(Stored data)

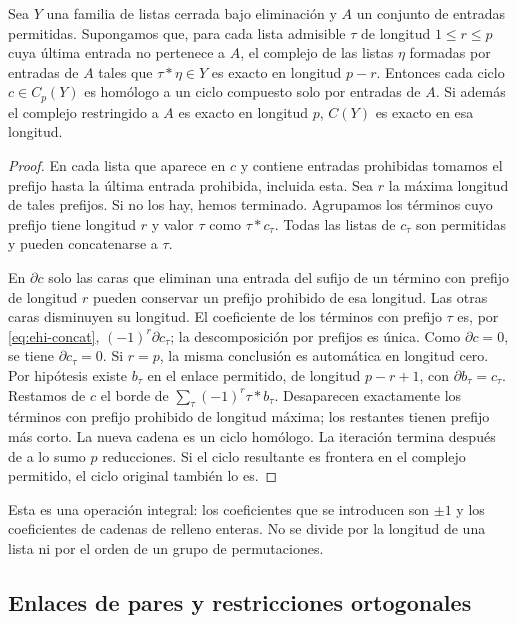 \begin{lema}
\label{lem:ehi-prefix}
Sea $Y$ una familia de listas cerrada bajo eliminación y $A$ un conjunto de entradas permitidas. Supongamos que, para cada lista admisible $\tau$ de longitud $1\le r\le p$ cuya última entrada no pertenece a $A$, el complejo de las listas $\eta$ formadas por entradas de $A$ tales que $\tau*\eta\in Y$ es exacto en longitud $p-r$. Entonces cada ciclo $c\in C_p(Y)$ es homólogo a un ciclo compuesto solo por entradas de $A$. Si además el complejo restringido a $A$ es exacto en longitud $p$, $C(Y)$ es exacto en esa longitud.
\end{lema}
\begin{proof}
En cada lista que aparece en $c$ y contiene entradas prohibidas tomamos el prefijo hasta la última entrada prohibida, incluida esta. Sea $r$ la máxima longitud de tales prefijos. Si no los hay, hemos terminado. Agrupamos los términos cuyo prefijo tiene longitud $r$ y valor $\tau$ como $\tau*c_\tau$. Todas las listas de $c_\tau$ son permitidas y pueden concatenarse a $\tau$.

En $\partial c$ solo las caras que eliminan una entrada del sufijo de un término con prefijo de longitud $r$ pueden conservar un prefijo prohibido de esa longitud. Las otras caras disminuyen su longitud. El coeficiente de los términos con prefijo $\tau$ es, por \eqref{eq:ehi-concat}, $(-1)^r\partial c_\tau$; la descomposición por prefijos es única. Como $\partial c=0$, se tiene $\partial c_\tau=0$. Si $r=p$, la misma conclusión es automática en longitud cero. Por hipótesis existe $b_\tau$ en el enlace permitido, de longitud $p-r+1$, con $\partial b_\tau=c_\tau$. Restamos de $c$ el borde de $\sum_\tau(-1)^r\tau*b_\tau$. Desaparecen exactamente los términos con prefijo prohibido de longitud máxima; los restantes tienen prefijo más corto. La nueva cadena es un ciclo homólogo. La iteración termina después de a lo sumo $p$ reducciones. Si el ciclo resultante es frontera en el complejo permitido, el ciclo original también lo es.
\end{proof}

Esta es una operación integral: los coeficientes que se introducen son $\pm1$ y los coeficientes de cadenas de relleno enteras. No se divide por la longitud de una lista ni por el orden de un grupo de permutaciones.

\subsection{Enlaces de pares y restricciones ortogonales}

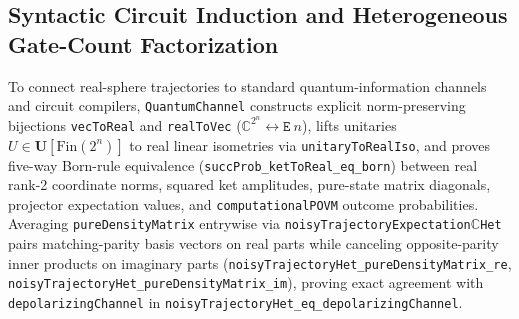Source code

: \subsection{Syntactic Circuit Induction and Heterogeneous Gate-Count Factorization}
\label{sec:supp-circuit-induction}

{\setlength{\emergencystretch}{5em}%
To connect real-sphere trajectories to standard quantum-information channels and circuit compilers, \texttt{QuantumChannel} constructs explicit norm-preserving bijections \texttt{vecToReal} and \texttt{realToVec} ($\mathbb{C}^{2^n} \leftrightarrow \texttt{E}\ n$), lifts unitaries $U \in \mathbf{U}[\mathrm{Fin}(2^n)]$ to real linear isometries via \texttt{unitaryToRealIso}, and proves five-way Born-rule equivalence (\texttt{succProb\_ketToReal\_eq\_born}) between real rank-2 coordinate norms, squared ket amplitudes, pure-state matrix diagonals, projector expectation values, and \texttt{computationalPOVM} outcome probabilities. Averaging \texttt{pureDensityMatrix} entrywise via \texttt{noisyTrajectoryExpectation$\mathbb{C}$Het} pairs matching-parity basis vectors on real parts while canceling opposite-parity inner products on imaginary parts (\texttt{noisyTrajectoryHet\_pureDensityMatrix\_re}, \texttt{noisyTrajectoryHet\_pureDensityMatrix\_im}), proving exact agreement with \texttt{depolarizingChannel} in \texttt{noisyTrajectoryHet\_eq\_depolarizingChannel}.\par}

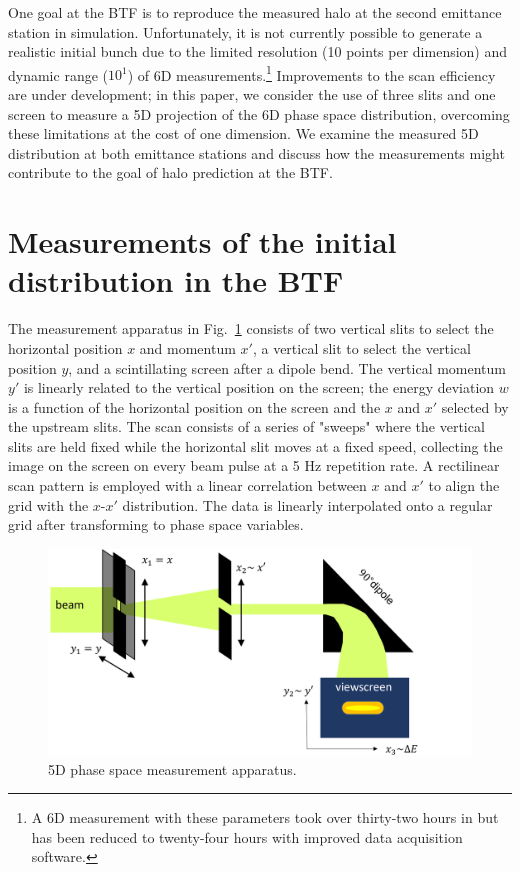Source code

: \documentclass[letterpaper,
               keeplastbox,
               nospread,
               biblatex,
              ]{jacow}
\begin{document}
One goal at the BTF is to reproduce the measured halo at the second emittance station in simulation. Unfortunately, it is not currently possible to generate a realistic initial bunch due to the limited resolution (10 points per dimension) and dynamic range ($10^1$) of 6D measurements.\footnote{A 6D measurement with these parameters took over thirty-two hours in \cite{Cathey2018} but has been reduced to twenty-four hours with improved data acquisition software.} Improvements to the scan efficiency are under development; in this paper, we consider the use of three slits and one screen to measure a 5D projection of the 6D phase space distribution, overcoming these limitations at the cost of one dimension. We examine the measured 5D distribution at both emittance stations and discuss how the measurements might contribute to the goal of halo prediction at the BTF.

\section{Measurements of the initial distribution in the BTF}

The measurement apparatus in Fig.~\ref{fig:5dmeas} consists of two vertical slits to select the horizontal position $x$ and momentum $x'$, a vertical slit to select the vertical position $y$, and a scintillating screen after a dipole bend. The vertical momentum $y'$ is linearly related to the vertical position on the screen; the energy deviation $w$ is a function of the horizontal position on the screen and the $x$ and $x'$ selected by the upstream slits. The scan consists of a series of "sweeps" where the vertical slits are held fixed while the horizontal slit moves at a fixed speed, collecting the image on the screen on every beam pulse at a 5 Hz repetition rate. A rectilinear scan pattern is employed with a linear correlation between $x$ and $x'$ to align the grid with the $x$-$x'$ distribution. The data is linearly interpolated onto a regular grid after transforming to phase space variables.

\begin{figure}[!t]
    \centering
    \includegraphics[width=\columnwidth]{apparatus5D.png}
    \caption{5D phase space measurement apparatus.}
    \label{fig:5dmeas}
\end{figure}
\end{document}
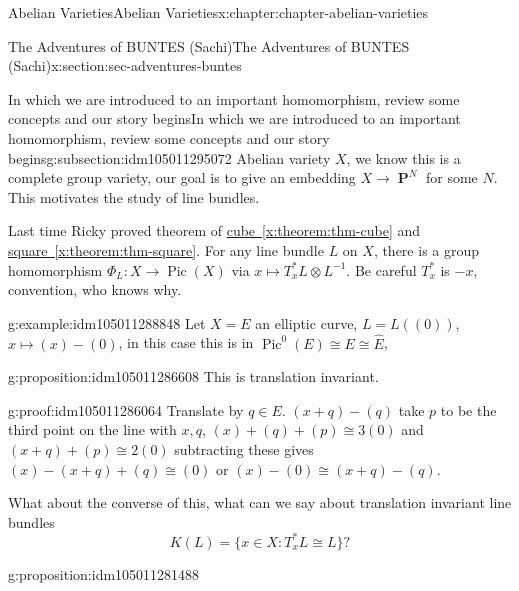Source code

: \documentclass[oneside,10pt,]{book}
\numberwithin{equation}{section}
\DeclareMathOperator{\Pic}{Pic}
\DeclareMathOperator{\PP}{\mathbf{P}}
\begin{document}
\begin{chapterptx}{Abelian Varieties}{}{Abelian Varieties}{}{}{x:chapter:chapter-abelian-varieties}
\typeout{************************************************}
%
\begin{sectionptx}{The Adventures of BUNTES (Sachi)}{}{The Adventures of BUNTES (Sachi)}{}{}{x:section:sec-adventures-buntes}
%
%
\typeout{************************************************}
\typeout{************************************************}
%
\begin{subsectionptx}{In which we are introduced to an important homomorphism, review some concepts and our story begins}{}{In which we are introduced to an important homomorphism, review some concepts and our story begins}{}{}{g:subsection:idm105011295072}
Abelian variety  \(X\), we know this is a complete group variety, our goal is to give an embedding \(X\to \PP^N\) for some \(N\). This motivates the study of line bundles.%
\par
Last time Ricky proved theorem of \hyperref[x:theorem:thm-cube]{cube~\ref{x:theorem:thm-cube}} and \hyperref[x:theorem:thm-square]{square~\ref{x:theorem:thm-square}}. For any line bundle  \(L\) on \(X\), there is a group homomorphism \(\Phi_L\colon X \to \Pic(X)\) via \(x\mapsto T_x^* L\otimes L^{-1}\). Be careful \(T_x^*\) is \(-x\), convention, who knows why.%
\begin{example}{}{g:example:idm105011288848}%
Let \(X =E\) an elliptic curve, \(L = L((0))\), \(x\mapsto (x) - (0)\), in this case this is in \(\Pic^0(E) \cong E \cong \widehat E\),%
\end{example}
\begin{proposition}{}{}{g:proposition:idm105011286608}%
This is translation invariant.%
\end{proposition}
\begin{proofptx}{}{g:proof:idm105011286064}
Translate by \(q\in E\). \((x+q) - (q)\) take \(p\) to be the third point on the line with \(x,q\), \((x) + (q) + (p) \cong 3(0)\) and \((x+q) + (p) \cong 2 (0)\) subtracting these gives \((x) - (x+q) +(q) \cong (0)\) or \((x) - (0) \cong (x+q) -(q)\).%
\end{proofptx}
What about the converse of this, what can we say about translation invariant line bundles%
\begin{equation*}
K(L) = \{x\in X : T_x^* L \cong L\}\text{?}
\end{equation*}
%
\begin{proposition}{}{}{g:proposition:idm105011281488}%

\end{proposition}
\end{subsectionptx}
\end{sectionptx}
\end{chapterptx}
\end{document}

...

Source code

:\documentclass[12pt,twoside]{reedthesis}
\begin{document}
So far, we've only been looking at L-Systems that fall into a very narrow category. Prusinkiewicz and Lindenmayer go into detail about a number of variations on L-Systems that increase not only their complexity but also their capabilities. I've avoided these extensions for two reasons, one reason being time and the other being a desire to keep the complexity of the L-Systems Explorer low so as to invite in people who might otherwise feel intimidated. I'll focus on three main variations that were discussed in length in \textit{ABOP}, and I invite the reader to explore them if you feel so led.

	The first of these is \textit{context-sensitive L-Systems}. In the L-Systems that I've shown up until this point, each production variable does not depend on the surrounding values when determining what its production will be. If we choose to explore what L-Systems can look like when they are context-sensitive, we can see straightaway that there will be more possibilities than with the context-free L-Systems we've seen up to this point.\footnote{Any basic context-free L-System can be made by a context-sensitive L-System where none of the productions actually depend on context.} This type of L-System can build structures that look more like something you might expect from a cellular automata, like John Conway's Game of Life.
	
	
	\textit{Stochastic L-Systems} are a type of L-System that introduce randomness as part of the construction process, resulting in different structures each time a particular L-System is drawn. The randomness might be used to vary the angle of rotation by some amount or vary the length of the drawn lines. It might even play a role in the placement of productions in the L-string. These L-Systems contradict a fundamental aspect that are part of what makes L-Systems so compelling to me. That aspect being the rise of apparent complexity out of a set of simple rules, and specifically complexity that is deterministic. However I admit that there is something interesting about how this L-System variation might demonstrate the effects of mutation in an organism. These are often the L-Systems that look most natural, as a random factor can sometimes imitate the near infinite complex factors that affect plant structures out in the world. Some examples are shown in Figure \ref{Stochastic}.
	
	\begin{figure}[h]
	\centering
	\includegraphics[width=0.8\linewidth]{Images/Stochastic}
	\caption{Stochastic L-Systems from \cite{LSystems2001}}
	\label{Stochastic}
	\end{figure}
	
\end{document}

## What is expected
How many lines of the entries above hold the string "DeclareMathOperator"? Reply with the number alone.

## Output of the task
2